12/06/2008

Why We Need the Big 3


CEOs of the Big 3 returned to Washington this week to make their final plea for financial bailout. And while they are quite short of cash, one thing we don't seem to be short on is opinions. Some quite strong.

For decades, this group has all but locked us into internal combustion engies, squashing new technology and seemingly colluding with the oil industry. At the same time, quality suffered - likely due to an unbalanced focus on cost reduction instead of quality or design or efficiancy. Their actions have been no secret to the public either. Films like 'Who Killed The Electric Car' illustrated how one group in GM was supporting and promoting the EV1, while at the same time there was a group inside working to kill it.

In fact, if you took a poll today, you would likely find that the two most hated industries in this nation are automotive and oil. And they've earned it.

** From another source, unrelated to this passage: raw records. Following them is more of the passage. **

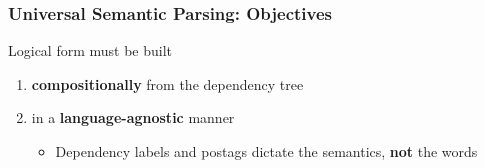 \documentclass[mathserif,12pt]{beamer}
\begin{document}
%

\begin{frame}
\frametitle{Universal Semantic Parsing: Objectives}
\large
Logical form must be built

\vspace{1em}
\begin{enumerate}
\item \textbf{compositionally} from the dependency tree 
  \vspace{2em}
\item in a \textbf{language-agnostic} manner
\begin{itemize}
  \item \large Dependency labels and postags dictate the semantics, \textbf{not} the words
\end{itemize}
\end{enumerate}



\end{frame}
\end{document}
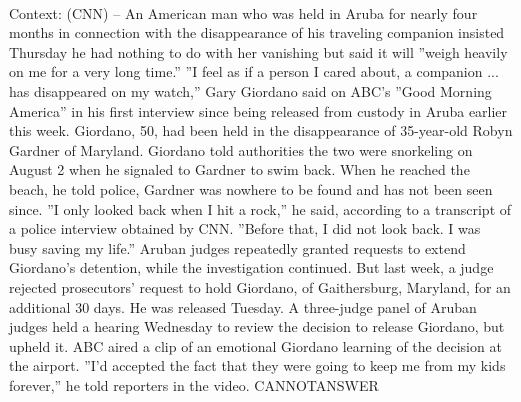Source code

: \documentclass[11pt,a4paper, onecolumn]{article}
\begin{document}
\\ Context: (CNN) -- An American man who was held in Aruba for nearly four months in connection with the disappearance of his traveling companion insisted Thursday he had nothing to do with her vanishing but said it will ''weigh heavily on me for a very long time.'' ''I feel as if a person I cared about, a companion ... has disappeared on my watch,'' Gary Giordano said on ABC's ''Good Morning America'' in his first interview since being released from custody in Aruba earlier this week. Giordano, 50, had been held in the disappearance of 35-year-old Robyn Gardner of Maryland. Giordano told authorities the two were snorkeling on August 2 when he signaled to Gardner to swim back. When he reached the beach, he told police, Gardner was nowhere to be found and has not been seen since. ''I only looked back when I hit a rock,'' he said, according to a transcript of a police interview obtained by CNN. ''Before that, I did not look back. I was busy saving my life.'' Aruban judges repeatedly granted requests to extend Giordano's detention, while the investigation continued. But last week, a judge rejected prosecutors' request to hold Giordano, of Gaithersburg, Maryland, for an additional 30 days. He was released Tuesday. A three-judge panel of Aruban judges held a hearing Wednesday to review the decision to release Giordano, but upheld it. ABC aired a clip of an emotional Giordano learning of the decision at the airport. ''I'd accepted the fact that they were going to keep me from my kids forever,'' he told reporters in the video. CANNOTANSWER
\end{document}
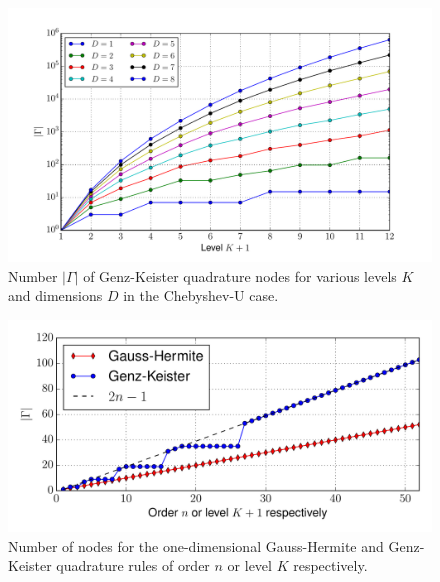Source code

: \documentclass[a4paper,10pt]{article}
\begin{document}
\begin{figure}
  \centering
  \includegraphics[width=\linewidth]{./img/number_nodes_levdim_chebyshevu.pdf}
  \caption{Number $|\Gamma|$ of Genz-Keister quadrature nodes for various
  levels $K$ and dimensions $D$ in the Chebyshev-U case.}
  \label{fig:number_nodes_levdim_chebyshevu}
\end{figure}

\begin{figure}
  \centering
  \includegraphics[width=\linewidth]{./img/number_nodes_hermitephy.pdf}
  \caption{Number of nodes for the one-dimensional Gauss-Hermite and Genz-Keister quadrature
  rules of order $n$ or level $K$ respectively.}
  \label{fig:number_nodes_hermitephy}
\end{figure}
\end{document}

This may help to explain the odd phenominon that has had the Mrs. and I baffled for weeks. Wall Street, big banks, and mortgage lenders come to Washington looking for a handout and get it - with nearly no strings attached. Despite many of them being responsible for the current state of the housing industry! The very issue at the core of our nation's current financial crisis. 300? 400? No, no, lets line up 700 billion dollars (that we don't have) to do.... whatever to get the nation's fat cats fat again. But when Detroit is having issues, and facing bankruptcy, it's nothing but spite and anger. Now we're going to get in a twist about $34B?

I can't say that I supported the bank bailout. But it is done. What I cannot grasp is the line being drawn here.


The other day, a collegue and I were on a road trip for a meeting. He asked me, "Ok, you're in charge. Do you bail them out or not?" I was torn. At the time at least the real issue seemed to be about labor. Bankruptcy would allow management to nullify union contracts - essentially ending their stranglehold on the purse strings. On the other hand, bankruptcy brings a lack of confidence and a lack of control. My answer was to bail them out. Here is why:

Independence from foreign oil.

Yeah, I know I just described these guys as being in bed with big oil. And they probably are - more than we'll ever know. But much like the banking bailout, this can give Washington some control. Now before you say 'socialist', consider this: The incoming administration has the intent of freeing us from foreign oil and has even expressed interest in subsidizing retooling efforts to make the Big 3 more competitive as well as leading us to greener more sustainable energy sources. I can only see this bailout as the opportunity the Obama Administration needs to make energy independence a reality.

We need the Big 3. We need a partner in moving our nation forward, and here, we could get three - and $34 billion might be worth it.

Place your bets: Will Congress bail out Detroit? Will they decide that the airlines and banks are worth , but automotive, not so much?

A lot is riding on a lame duck congres.

1 comments:

Ashley @ Wide Open Wallet said...

I think they will bail them out... but I don't think I would. In my layman's opinion, a bankruptcy and then restructuring of the companies seems like the way to go.